This conflict between automatic design and design by humans targeting specific applications will arise over and over again. Whereas our computer functions one moment as a word processor and the next as a movie player or a financial spreadsheet calculator is completely different from how embedded processors function. An embedded processor chip does not switch back and forth between being a camera and a wall thermostat, and for that reason we should NOT compromise chip design by burdening it with generic do-anything, anywhere, anytime structures like large crosspoint switches that allow communication between any two on-chip core processors.

Once the decision has been made to limit communications to nearest neighbor cores, the communications structures become much simpler and it is possible to make them even more efficient.

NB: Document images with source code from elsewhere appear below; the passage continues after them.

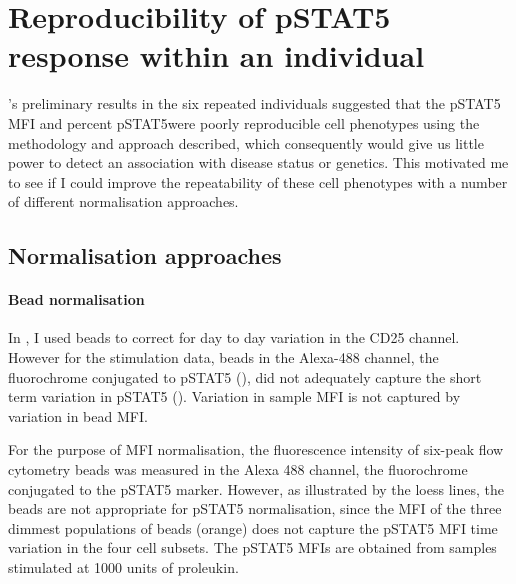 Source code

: \section{Reproducibility of pSTAT5 response within an individual}

's preliminary results in the six repeated individuals suggested that the pSTAT5 MFI and percent pSTAT5\positive were poorly reproducible
cell phenotypes using the methodology and approach described, which consequently would give us little power to detect an association with disease status or genetics.
This motivated me to see if I could improve the repeatability of these cell phenotypes with a number of different normalisation approaches.

\subsection{Normalisation approaches}

\paragraph{Bead normalisation} 
In , I used beads to correct for day to day variation in the CD25 channel.
However for the stimulation data, beads in the Alexa-488 channel, the fluorochrome conjugated to pSTAT5 (),
did not adequately capture the short term variation in pSTAT5 ().  
{Variation in sample MFI is not captured by variation in bead MFI.}
{
  For the purpose of MFI normalisation, the fluorescence intensity of six-peak flow cytometry beads
  was measured in the Alexa 488 channel, the fluorochrome conjugated to the pSTAT5 marker.
  However, as illustrated by the loess lines, the beads are not appropriate for pSTAT5 normalisation,
  since the MFI of the three dimmest populations of beads (orange)
  does not capture the pSTAT5 MFI time variation in the four cell subsets.
  The pSTAT5 MFIs are obtained from samples stimulated at 1000 units of proleukin.
  
}


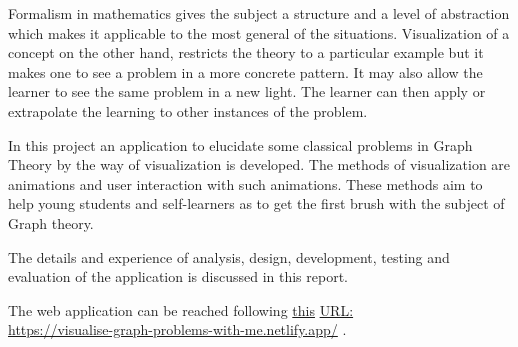 Formalism in mathematics gives the subject a structure and a level of
abstraction which makes it applicable to the most general of the situations.
Visualization of a concept on the other hand, restricts the theory to a
particular example but it makes one to see a problem in a more concrete
pattern. It may also allow the learner to see the same problem in a new light. The
learner can then apply or extrapolate the learning to other instances of the problem. 

In this project an application to elucidate some classical problems in Graph
Theory by the way of visualization is developed. The methods of visualization
are animations and user interaction with such animations. These methods aim to help young students and self-learners as to get the first brush with the subject of Graph theory.

The details and experience of analysis, design, development, testing and
evaluation of the application is discussed in this report.

The web application can be reached following
\href{https://visualise-graph-problems-with-me.netlify.app/} {this} 
\href{https://visualise-graph-problems-with-me.netlify.app/} {URL:} \\
\href{https://visualise-graph-problems-with-me.netlify.app/} {https://visualise-graph-problems-with-me.netlify.app/}
.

Communications between cores now takes place through shared registers and there is no need for conflict resolution or priority networks. But what is possible



is to combine some aspects of status signals with the communication of data. Traditionally two processors passing data through a shared register will poll a status bit somewhere to determine the state of the transfer. Processor A sends data to the register and sets the status bit HIGH signaling that data is present and needs to be read. Processor B is polling that status bit in a software loop waiting to see it go HIGH indicating that fresh



data is present in the register. After reading the data, processor B resets the status bit LOW indicating the data has been read and the register is ready for another transfer. There are many variations on this theme, but the sad fact is that more time is spent in having the two processors read the status bit, test it, and write it, than is spent actually transferring the data.

The multicore chip offers a much simpler solution. Write the code for core-processor A so that it always assumes the register is empty and waiting for data. Its loop no longer contains code for testing and writing the status bit, but becomes simply SendData - SendData - SendData, and so on. Likewise the code for core-processor B assumes there is always data waiting so that its loop is now simply ReadData -ReadData - ReadData, etc. How is this done in practice? Core-processor A, the sending core, attempts to send data to the shared register and if there is still unread data in the register, core-processor A simply stops running. It stops until the data in the register has been read by B, and at that point A starts back up again on the very instruction it had started before, i.e. SendData. Thus, from a code standpoint, core-processor A always assumes the register is empty and waiting for more data... there is no reason to read and test a status bit. Coreprocessor B does something similar. Its code always assumes the register is full of unread data. As it begins to execute the ReadData instruction to get that data from the register, if it turns out there is no unread data in the register, it too simply stops running. When new data does appear, B finishes executing its ReadData instruction which then successfully gets the data from the register. Again, there is no need for reading, testing, and setting a status bit.



This technique will be unfamiliar to most readers because it is not an option

in systems where the processors are on different chips. The reason it works is that, when both cores are on the same silicon chip, there are circuit techniques for starting and stopping core processors that can be utilized. The key is that the start / stop process has to be very fast on the order of one instruction execution time to be really effective. But when that can be achieved, the speedup in data transfer between core processors is dramatic and improves the throughput by a factor of several times. In effect, it completely eliminates the software signaling between cores for many types of data transactions.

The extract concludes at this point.